Doubling Rent Forces Cartoon Art Museum To Leave Its Home
San Francisco’s Cartoon Art Museum will close the doors to its Mission Street location, in the city’s Yerba Buena cultural district, for the final time on Sunday, June 28, 2015.
According to museum curator Andrew Farago, the space’s rent has doubled in price and ceased to be financially viable. “The landlords are giving us what considerations they can,” Farago told the San Francisco Chronicle, “but ultimately it’s a business decision.”
“[G]iven San Francisco’s current commercial real estate market, it’s not very surprising,” said the museum’s executive director Summerlea Kashar in an announcement on the museum website.

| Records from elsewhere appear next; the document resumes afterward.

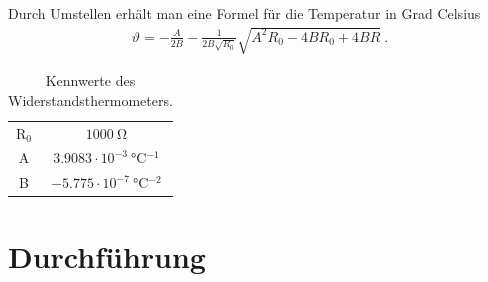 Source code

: \documentclass[12pt,a4paper,titlepage,headinclude,bibtotoc]{scrartcl}
\numberwithin{equation}{subsection}
\begin{document}
Durch Umstellen erhält man eine Formel für die Temperatur in Grad Celsius
\begin{align}
 \vartheta = -\frac{A}{2 B} - \frac{1}{2 B \sqrt{R_0}} \sqrt{A^2 R_0  - 4 B R_0 + 4 B R    }\label{eq:temperapt1000}~.
\end{align}

\begin{table}[!htb]
	\centering
	\begin{tabular}{|c|c|}
		\hline
		R$_0$ & $1000 ~ \si{\ohm}$\\
		A   & $3.9083 \cdot 10^{-3} ~ \si{\celsius^{-1}}$\\
		B   & $-5.775 \cdot 10^{-7} ~ \si{\celsius^{-2}}$\\
		\hline
	\end{tabular}
	\caption{Kennwerte des Widerstandsthermometers.}
	\label{tab:Pt1000}
\end{table}
\newpage
\section{Durchführung}
\label{sec:durchfuehrung}
\end{document}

The Museum has resided in the Yerba Buena Gardens district since 1987, where it officially opened with the aid of an endowment from Peanuts creator Charles M. Schulz. It moved to its current location within the district, at 655 Mission Street, in 2001.

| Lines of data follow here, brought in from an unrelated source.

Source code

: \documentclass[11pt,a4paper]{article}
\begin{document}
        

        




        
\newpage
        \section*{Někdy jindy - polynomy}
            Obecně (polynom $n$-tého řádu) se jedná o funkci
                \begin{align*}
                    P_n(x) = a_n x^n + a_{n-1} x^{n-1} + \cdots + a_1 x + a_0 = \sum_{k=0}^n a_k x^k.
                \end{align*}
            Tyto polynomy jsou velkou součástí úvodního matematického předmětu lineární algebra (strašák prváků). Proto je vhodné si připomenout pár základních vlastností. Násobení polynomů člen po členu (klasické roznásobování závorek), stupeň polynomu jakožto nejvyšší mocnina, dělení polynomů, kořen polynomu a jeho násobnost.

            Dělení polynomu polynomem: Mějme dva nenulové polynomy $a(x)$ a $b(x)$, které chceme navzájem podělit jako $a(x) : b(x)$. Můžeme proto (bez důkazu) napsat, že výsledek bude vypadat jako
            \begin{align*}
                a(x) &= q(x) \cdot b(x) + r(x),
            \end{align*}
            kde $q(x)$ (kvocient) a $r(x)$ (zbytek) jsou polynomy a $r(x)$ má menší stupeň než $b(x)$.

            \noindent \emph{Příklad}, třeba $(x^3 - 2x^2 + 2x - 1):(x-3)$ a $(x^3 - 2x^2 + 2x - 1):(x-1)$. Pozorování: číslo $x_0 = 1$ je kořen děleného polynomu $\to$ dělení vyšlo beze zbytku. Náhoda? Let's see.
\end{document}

Over 30 years, the Cartoon Art Museum has celebrated and promoted animation, comics, graphic novels, editorial cartoon, zines, and book illustration. It has produced more than 180 exhibitions, including recent shows on Laika’s Boxtrolls and ParaNorman, Chuck Jones, and DreamWorks’s Puss in Boots. The museum houses more than 7,000 pieces of original cartoon art in its permanent collection.
It is hoped that the museum will move from its Mission Street location—prized cultural real estate a short distance from the San Francisco Museum of Modern Art and the Yerba Buena Center for the Arts—into a suitable new home in the fall. “The staff and board are committed to maintaining the museum as a vital part of the city’s cultural fabric,” said museum board chairman Ron Evans.

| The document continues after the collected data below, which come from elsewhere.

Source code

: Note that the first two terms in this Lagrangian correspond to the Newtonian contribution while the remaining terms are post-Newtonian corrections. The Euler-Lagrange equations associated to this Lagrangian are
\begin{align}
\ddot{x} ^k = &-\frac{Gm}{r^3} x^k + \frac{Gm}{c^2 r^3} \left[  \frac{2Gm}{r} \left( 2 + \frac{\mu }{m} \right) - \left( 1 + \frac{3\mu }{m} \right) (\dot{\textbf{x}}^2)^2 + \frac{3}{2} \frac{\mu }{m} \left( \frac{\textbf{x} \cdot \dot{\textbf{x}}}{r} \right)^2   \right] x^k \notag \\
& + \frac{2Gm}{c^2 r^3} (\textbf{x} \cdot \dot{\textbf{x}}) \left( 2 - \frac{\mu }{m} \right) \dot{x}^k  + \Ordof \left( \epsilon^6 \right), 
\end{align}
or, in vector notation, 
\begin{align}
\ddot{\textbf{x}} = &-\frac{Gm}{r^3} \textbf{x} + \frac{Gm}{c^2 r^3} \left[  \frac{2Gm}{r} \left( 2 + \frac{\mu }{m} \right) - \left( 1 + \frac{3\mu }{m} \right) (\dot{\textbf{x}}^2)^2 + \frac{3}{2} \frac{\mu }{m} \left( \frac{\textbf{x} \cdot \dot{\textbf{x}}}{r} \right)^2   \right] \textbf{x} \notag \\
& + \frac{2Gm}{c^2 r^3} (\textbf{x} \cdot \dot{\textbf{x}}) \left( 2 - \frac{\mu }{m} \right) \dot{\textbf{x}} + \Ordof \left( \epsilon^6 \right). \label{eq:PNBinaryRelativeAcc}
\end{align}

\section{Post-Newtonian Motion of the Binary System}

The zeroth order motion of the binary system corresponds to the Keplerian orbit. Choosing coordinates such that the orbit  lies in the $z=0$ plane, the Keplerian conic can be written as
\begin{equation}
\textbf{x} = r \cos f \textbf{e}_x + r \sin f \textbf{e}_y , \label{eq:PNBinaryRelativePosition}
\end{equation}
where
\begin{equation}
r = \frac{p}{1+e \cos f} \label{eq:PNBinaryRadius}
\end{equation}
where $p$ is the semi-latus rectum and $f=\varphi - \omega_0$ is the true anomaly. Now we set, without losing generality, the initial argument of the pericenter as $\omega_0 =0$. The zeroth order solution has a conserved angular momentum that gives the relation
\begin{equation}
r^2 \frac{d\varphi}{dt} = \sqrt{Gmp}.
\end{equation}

Though Santa Rosa, California, has its Charles M. Schulz Museum, New York City its Museum of American Illustration at the Society of Illustrators, and Columbus, Ohio its Billy Ireland Cartoon Museum, the Cartoon Art Museum bills itself as the “only museum in the western United States dedicated to the preservation and exhibition of cartoon art in all its forms.”
Cartoon Art Museum is currently showing “The Art of Song of the Sea and The Secret of Kells,” an exhibition of concept art from Ireland’s Cartoon Saloon studio. It will host the Comics 4 Comix fundraising event on May 7 and continue to accept donations.